[Stored dataset items]

━━━━━━

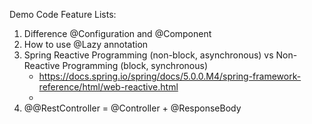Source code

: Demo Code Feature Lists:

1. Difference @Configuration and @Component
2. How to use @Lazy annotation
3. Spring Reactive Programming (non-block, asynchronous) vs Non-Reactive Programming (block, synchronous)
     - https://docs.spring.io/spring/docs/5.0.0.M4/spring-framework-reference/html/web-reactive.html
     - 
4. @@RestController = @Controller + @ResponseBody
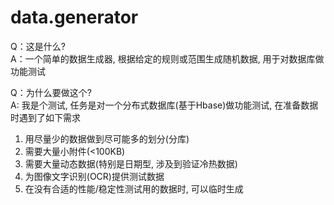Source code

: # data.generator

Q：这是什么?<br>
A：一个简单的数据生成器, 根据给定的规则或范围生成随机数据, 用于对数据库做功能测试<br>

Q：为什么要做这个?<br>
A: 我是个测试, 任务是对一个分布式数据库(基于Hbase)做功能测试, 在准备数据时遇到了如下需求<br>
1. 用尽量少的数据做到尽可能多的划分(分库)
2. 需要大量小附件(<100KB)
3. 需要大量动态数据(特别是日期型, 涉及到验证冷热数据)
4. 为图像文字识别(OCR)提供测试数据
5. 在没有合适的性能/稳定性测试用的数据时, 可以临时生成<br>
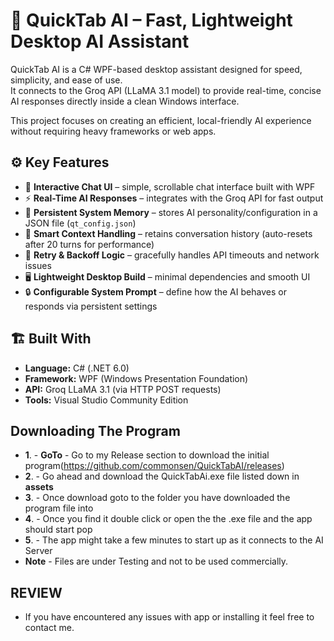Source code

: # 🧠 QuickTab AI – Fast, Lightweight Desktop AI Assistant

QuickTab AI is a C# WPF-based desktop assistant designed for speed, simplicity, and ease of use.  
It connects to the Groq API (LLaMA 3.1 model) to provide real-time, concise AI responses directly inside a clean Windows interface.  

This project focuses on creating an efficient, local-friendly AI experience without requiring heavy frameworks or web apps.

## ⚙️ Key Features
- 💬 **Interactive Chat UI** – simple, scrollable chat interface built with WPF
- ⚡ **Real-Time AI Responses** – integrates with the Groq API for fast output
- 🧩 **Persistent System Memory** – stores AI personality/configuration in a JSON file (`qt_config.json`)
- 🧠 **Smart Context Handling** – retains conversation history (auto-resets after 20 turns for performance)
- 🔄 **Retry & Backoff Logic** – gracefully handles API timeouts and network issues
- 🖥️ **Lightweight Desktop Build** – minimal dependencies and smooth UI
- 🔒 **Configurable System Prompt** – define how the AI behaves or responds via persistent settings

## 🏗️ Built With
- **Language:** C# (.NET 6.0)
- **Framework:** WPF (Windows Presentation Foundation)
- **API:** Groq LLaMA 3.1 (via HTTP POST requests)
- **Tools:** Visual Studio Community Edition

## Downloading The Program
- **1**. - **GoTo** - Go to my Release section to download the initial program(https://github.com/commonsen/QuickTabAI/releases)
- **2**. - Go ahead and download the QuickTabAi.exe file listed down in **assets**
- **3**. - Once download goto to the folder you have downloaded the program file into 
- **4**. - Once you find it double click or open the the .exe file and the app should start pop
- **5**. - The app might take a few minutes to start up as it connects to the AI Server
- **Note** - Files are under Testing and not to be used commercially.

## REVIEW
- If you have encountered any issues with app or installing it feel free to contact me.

━━━━━━

▶ [PROBLEM REQUIREMENTS]: How many lines of the entries contain the string "LLaMA"? Answer with a number and no other words.

▶ [SOLUTION]: 2